Dari ibu-ibu yang mendengar cerita Fitriani mulai terdengar suara isak tangis yang tertahan dan suara-suara takbir yang lirih.

"Saya tidak tahu berapa lama dalam air, sampai ada satu springbed yang masih berplastik berada di dekat saya, saya berusaha untuk naik ke atasnya. Dan saya berhasil. Sampai sekitar pukul 4 pagi air mulai surut," sambungnya lagi.

Setelah air mulai surut, Fitriani pun berusaha untuk turun dari kasur yang telah berperan sebagai pelampung tersebut, namun seluruh badannya tidak bisa digerakkan.

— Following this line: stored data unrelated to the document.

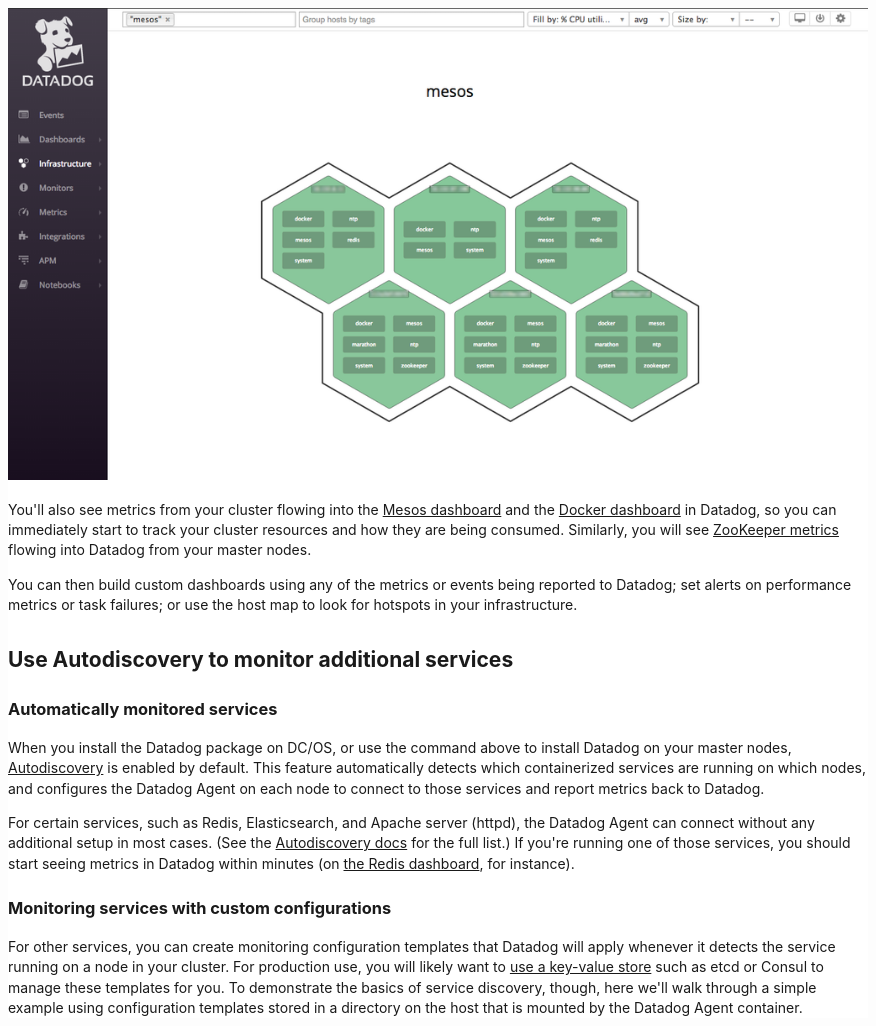 ![Host map showing DC/OS nodes in Datadog](img/dcos-host-map.png)

You'll also see metrics from your cluster flowing into the [Mesos dashboard][mesos-dash] and the [Docker dashboard][docker-dash] in Datadog, so you can immediately start to track your cluster resources and how they are being consumed. Similarly, you will see [ZooKeeper metrics][zk-dash] flowing into Datadog from your master nodes.

You can then build custom dashboards using any of the metrics or events being reported to Datadog; set alerts on performance metrics or task failures; or use the host map to look for hotspots in your infrastructure.

## Use Autodiscovery to monitor additional services

### Automatically monitored services

When you install the Datadog package on DC/OS, or use the command above to install Datadog on your master nodes, [Autodiscovery][autodiscovery] is enabled by default. This feature automatically detects which containerized services are running on which nodes, and configures the Datadog Agent on each node to connect to those services and report metrics back to Datadog.

For certain services, such as Redis, Elasticsearch, and Apache server (httpd), the Datadog Agent can connect without any additional setup in most cases. (See the [Autodiscovery docs][autodiscovery] for the full list.) If you're running one of those services, you should start seeing metrics in Datadog within minutes (on [the Redis dashboard][redis-dash], for instance).

### Monitoring services with custom configurations

For other services, you can create monitoring configuration templates that Datadog will apply whenever it detects the service running on a node in your cluster. For production use, you will likely want to [use a key-value store][autodiscovery] such as etcd or Consul to manage these templates for you. To demonstrate the basics of service discovery, though, here we'll walk through a simple example using configuration templates stored in a directory on the host that is mounted by the Datadog Agent container.


[datadog]: https://www.datadoghq.com/
[signup]: https://app.datadoghq.com/signup
[api-key]: https://app.datadoghq.com/account/settings#api
[dd-agent-docs]: https://github.com/DataDog/docker-dd-agent
[cli]: https://github.com/dcos/dcos-cli
[host-map]: https://app.datadoghq.com/infrastructure/map
[mesos-dash]: https://app.datadoghq.com/screen/integration/mesos
[docker-dash]: https://app.datadoghq.com/screen/integration/docker
[zk-dash]: https://app.datadoghq.com/screen/integration/zookeeper
[mysql-docs]: http://docs.datadoghq.com/integrations/mysql/
[redis-dash]: https://app.datadoghq.com/screen/integration/redis
[autodiscovery]: https://docs.datadoghq.com/guides/autodiscovery/
[yamls]: https://github.com/DataDog/integrations-core
[dd-app]: https://app.datadoghq.com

"Selama di atas springbed itu saya terus-terusan istigfar sampai pagi. Namun ketika mau turun, badan saya tidak bisa lagi digerakkan. Saya berusaha minta tolong, sampai akhirnya ada 3 orang anak muda yang menyelamatkan dan membawa saya ke Pesantren Habib Salim," lanjutnya.

Sebelum ada 3 orang pemuda itu, ada juga orang-orang yang melewati Fitriani, namun mereka tidak mendengar suaranya yang minta tolong.

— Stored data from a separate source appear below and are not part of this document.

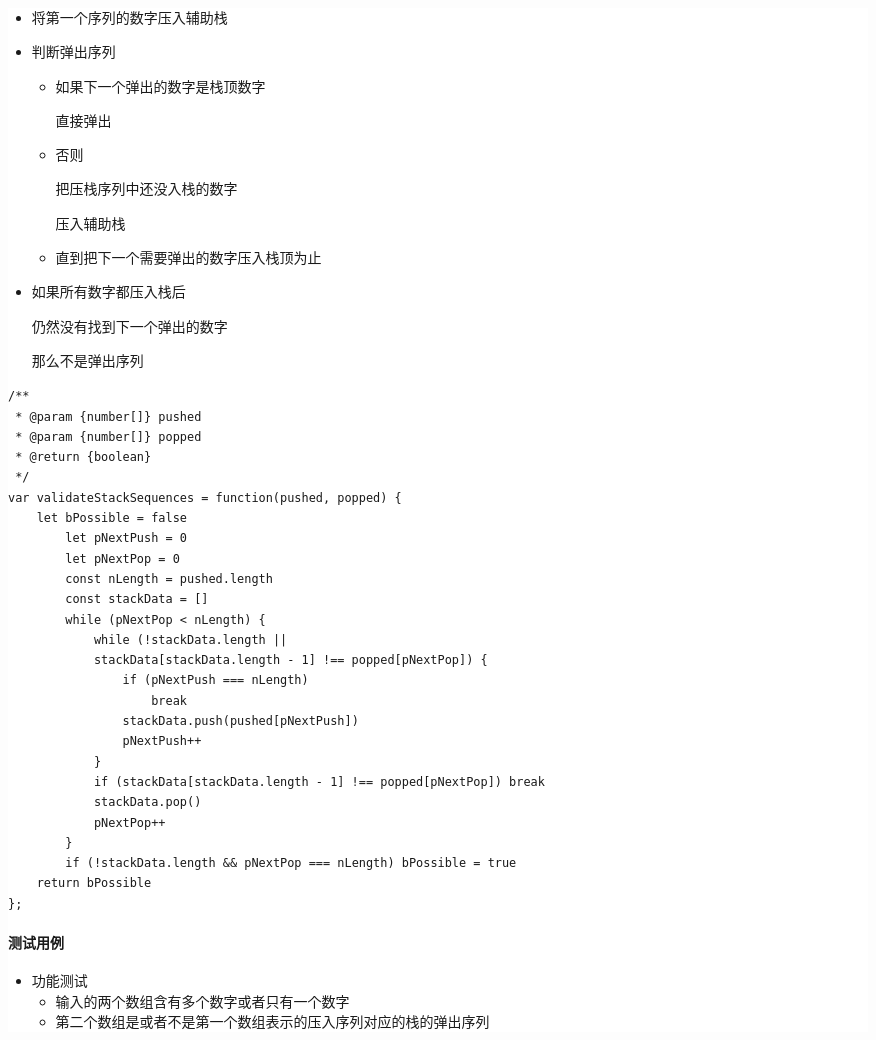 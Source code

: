 - 将第一个序列的数字压入辅助栈

- 判断弹出序列

  - 如果下一个弹出的数字是栈顶数字

    直接弹出

  - 否则

    把压栈序列中还没入栈的数字

    压入辅助栈

  - 直到把下一个需要弹出的数字压入栈顶为止

- 如果所有数字都压入栈后

  仍然没有找到下一个弹出的数字

  那么不是弹出序列

```
/**
 * @param {number[]} pushed
 * @param {number[]} popped
 * @return {boolean}
 */
var validateStackSequences = function(pushed, popped) {
    let bPossible = false
        let pNextPush = 0
        let pNextPop = 0
        const nLength = pushed.length
        const stackData = []
        while (pNextPop < nLength) {
            while (!stackData.length ||
            stackData[stackData.length - 1] !== popped[pNextPop]) {
                if (pNextPush === nLength)
                    break
                stackData.push(pushed[pNextPush])
                pNextPush++
            }
            if (stackData[stackData.length - 1] !== popped[pNextPop]) break
            stackData.pop()
            pNextPop++
        }
        if (!stackData.length && pNextPop === nLength) bPossible = true
    return bPossible
};
```

#### 测试用例

- 功能测试
  - 输入的两个数组含有多个数字或者只有一个数字
  - 第二个数组是或者不是第一个数组表示的压入序列对应的栈的弹出序列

"Di saat saya masih terbaring itu, saya  berfikir saya sudah mati. Gelap gulita semua. Baru terdengar suara 'Ada yang masih hidup, ada yang masih?'. Saya langsung berusaha untuk teriak sekuat tenaga. Itulah 3 orang anak muda yang membawa saya ke pesantren," jelasnya.

Tidak Dapat Pengobatan

Sesampai di pesantren, ujian bagi Fitriani belum selesai, karena dirinya tidak mendapatkan pengobatan sama sekali. Sampai 3 hari kemudian keluarganya menjemput.

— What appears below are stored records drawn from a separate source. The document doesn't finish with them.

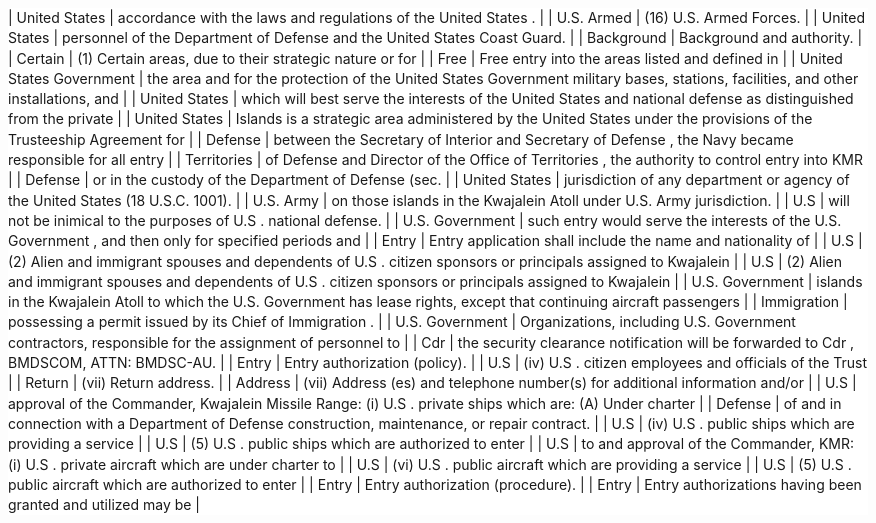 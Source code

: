 | United States            | accordance with the laws and regulations of the United States .                                                                     |
| U.S. Armed               | (16)  U.S. Armed  Forces.                                                                                                           |
| United States            | personnel of the Department of Defense and the United States  Coast Guard.                                                          |
| Background               | Background  and authority.                                                                                                          |
| Certain                  | (1)  Certain areas, due to their strategic nature or for                                                                            |
| Free                     | Free entry into the areas listed and defined in                                                                                     |
| United States Government | the area and for the protection of the United States Government military bases, stations, facilities, and other installations, and  |
| United States            | which will best serve the interests of the United States and national defense as distinguished from the private                     |
| United States            | Islands is a strategic area administered by the United States under the provisions of the Trusteeship Agreement for                 |
| Defense                  | between the Secretary of Interior and Secretary of Defense , the Navy became responsible for all entry                              |
| Territories              | of Defense and Director of the Office of Territories , the authority to control entry into KMR                                      |
| Defense                  | or in the custody of the Department of Defense  (sec.                                                                               |
| United States            | jurisdiction of any department or agency of the United States  (18 U.S.C. 1001).                                                    |
| U.S. Army                | on those islands in the Kwajalein Atoll under U.S. Army  jurisdiction.                                                              |
| U.S                      | will not be inimical to the purposes of U.S . national defense.                                                                     |
| U.S. Government          | such entry would serve the interests of the U.S. Government , and then only for specified periods and                               |
| Entry                    | Entry application shall include the name and nationality of                                                                         |
| U.S                      | (2) Alien and immigrant spouses and dependents of  U.S . citizen sponsors or principals assigned to Kwajalein                       |
| U.S                      | (2) Alien and immigrant spouses and dependents of  U.S . citizen sponsors or principals assigned to Kwajalein                       |
| U.S. Government          | islands in the Kwajalein Atoll to which the U.S. Government has lease rights, except that continuing aircraft passengers            |
| Immigration              | possessing a permit issued by its Chief of Immigration .                                                                            |
| U.S. Government          | Organizations, including  U.S. Government contractors, responsible for the assignment of personnel to                               |
| Cdr                      | the security clearance notification will be forwarded to Cdr , BMDSCOM, ATTN: BMDSC-AU.                                             |
| Entry                    | Entry  authorization (policy).                                                                                                      |
| U.S                      | (iv)  U.S . citizen employees and officials of the Trust                                                                            |
| Return                   | (vii)  Return  address.                                                                                                             |
| Address                  | (vii)  Address (es) and telephone number(s) for additional information and/or                                                       |
| U.S                      | approval of the Commander, Kwajalein Missile Range: (i) U.S . private ships which are: (A) Under charter                            |
| Defense                  | of and in connection with a Department of Defense  construction, maintenance, or repair contract.                                   |
| U.S                      | (iv)  U.S . public ships which are providing a service                                                                              |
| U.S                      | (5)  U.S . public ships which are authorized to enter                                                                               |
| U.S                      | to and approval of the Commander, KMR: (i) U.S . private aircraft which are under charter to                                        |
| U.S                      | (vi)  U.S . public aircraft which are providing a service                                                                           |
| U.S                      | (5)  U.S . public aircraft which are authorized to enter                                                                            |
| Entry                    | Entry  authorization (procedure).                                                                                                   |
| Entry                    | Entry authorizations having been granted and utilized may be                                                                        |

Keluarga Fitriani Syam sendiri sebenarnya sudah pasrah atas nasib Fitriani, karena selama 3 hari mereka tidak mendapatkan kabar apa-apa pasca peristiwa gempa dan tsunami.

Namun tidak disangka-sangka pada hari ketiga itu, ada orang menyebutkan keberadaan Fitriani di Pesantren, sehingga kemudian menjemputnya.

"Sejak kami jemput sampai sekarang belum ada satupun dokter atau tenaga medis lain yang datang. Dan kami juga sudah melaporkan ke pihak puskesmas dan lain-lain, tidak ada tanggapan." ujar Citra (50 tahun), kakak Fitriani.

"Makanya kami betul-betul berterima kasih sama tim RCI ini. Sebelumnya kami hanya mengobati dengan obat-obat kampung yang ternyata tidak ada pengaruhnya," sambung Citra.

Ketua RCI Ian Tanjung tim relawan ikut terharu mendengar kisah Fitriani dan berpesan agar selalu bersabar.

"Istigfar itu salah satu penyelamat dan senjata kaum muslimin dalam memohon pertolongan Allah Subhanahu wa Ta'ala. Ibu Fitriani telah membuktikan itu," kata Ian Tanjung.

Selanjutnya setelah datang mobil ambulans, Fitriani Syam pun dirujuk ke Rumah Sakit Kapal Republik Indonesia (KRI) Suharso milik TNI Angkatan Laut Indonesia.